_INPUT DATA_:
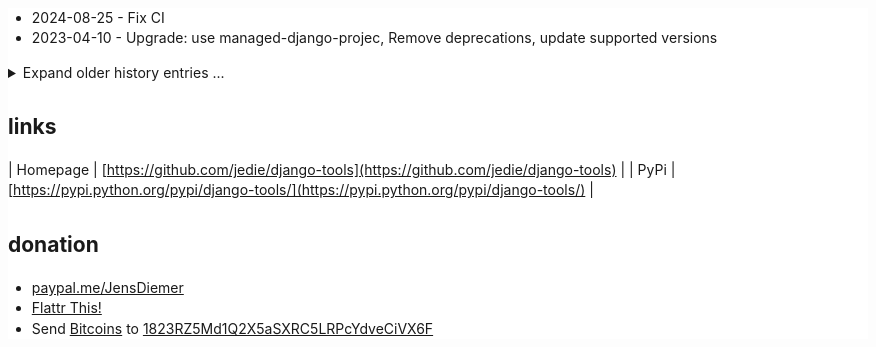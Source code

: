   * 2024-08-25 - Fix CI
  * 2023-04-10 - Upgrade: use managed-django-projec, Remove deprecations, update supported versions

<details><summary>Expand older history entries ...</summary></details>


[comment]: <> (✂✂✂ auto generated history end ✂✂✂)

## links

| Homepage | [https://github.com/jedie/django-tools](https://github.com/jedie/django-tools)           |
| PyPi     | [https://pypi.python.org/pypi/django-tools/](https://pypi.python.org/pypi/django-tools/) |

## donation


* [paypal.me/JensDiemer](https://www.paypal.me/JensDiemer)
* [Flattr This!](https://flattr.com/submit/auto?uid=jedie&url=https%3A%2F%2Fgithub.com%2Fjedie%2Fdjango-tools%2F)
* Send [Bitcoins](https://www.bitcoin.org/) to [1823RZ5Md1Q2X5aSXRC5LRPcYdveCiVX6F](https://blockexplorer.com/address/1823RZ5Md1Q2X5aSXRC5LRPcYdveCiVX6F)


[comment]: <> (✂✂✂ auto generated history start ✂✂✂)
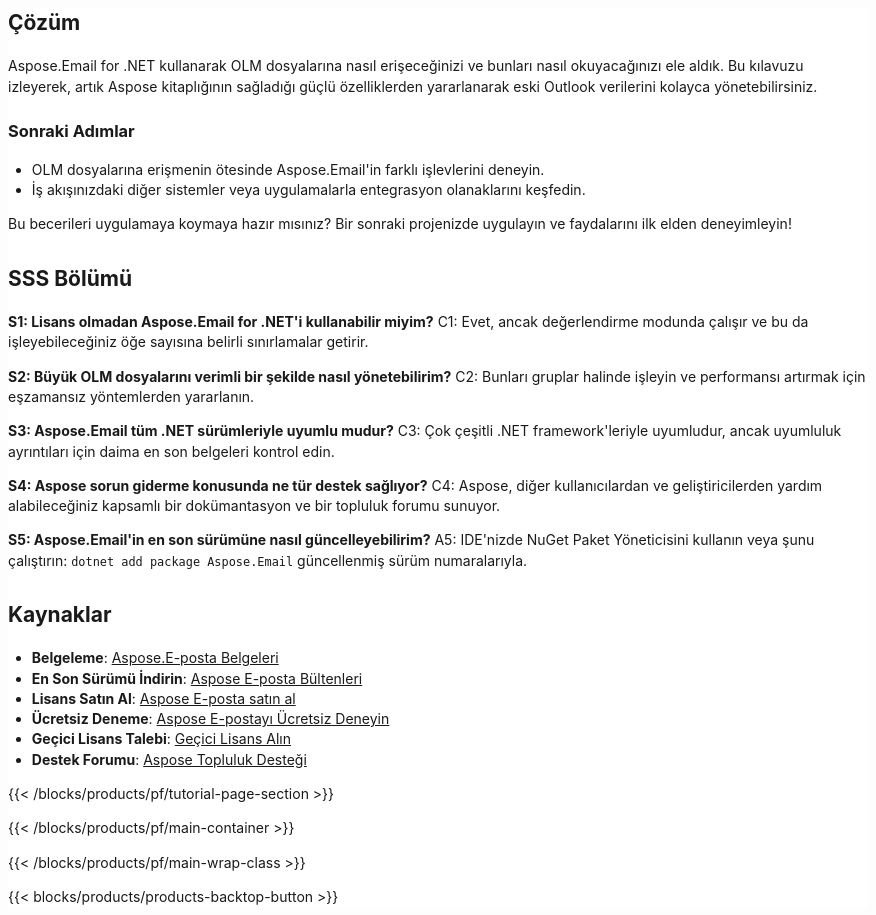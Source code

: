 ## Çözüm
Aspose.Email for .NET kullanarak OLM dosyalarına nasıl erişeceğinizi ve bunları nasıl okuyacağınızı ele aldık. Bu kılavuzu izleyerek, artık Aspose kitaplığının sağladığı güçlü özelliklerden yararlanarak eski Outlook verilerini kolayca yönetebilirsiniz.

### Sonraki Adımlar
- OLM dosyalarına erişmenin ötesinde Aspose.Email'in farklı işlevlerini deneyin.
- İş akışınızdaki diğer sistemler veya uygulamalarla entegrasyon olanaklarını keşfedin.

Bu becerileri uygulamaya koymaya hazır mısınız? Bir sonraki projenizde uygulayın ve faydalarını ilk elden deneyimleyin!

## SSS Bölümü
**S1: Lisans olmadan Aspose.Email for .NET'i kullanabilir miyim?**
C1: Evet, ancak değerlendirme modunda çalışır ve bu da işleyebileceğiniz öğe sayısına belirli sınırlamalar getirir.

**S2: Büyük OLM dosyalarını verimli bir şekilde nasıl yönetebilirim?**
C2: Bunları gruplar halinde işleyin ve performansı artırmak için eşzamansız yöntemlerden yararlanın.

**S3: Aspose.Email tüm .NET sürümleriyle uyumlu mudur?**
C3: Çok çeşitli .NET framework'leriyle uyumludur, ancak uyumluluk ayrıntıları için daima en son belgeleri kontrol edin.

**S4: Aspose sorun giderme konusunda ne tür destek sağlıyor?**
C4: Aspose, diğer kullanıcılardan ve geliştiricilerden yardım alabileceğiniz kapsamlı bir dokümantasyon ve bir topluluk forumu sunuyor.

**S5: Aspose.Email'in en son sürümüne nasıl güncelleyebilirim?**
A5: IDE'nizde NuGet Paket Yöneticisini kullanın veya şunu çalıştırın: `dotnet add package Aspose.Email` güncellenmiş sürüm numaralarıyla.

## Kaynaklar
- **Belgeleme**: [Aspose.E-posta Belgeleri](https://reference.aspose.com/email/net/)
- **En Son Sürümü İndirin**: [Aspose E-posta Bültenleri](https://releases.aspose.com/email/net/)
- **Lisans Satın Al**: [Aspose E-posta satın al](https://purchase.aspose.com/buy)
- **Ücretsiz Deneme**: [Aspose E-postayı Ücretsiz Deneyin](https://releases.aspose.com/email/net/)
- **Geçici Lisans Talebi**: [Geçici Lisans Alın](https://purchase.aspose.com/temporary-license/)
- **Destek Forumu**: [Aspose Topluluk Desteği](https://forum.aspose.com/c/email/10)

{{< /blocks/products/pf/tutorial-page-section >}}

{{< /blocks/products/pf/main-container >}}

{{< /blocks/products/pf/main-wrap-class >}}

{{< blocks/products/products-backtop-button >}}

--

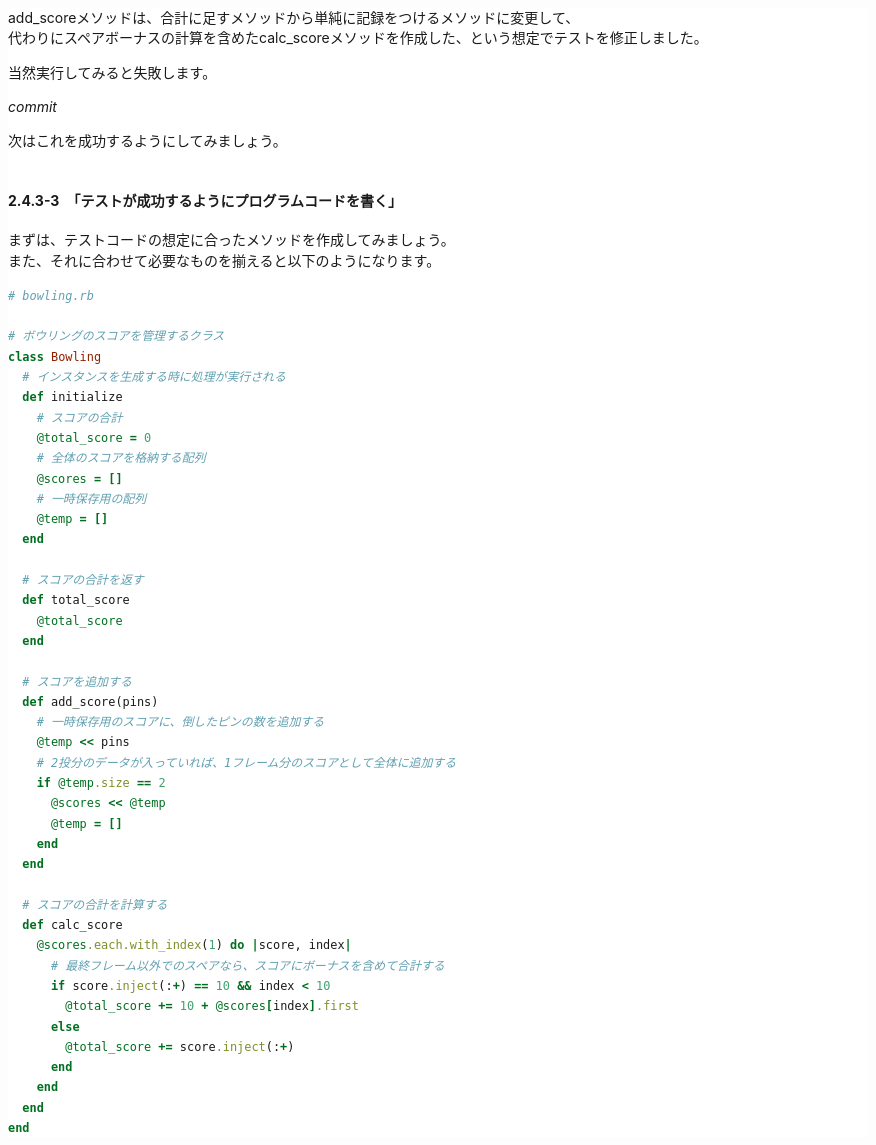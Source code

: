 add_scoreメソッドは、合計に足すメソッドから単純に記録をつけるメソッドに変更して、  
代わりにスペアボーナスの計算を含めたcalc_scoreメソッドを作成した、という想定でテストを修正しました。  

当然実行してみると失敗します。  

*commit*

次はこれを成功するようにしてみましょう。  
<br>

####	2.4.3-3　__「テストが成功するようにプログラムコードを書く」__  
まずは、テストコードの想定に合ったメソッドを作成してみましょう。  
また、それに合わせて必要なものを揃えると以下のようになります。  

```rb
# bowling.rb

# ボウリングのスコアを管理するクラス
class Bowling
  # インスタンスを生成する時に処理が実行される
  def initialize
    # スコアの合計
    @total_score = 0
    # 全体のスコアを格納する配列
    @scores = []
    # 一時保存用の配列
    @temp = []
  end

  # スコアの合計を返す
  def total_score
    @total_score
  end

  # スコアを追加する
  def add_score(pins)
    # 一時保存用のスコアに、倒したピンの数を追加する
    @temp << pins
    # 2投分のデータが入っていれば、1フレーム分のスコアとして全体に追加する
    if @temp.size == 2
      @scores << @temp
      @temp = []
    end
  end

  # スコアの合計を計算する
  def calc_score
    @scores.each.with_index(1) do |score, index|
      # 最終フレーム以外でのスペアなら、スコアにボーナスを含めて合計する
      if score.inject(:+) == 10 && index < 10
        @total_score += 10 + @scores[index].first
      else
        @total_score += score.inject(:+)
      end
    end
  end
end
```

_ASSIGNMENT_:
Above are the records; report each line in them that includes the word "class".

_ANSWER SPACE_:
{{< /blocks/products/pf/main-wrap-class >}}
class Bowling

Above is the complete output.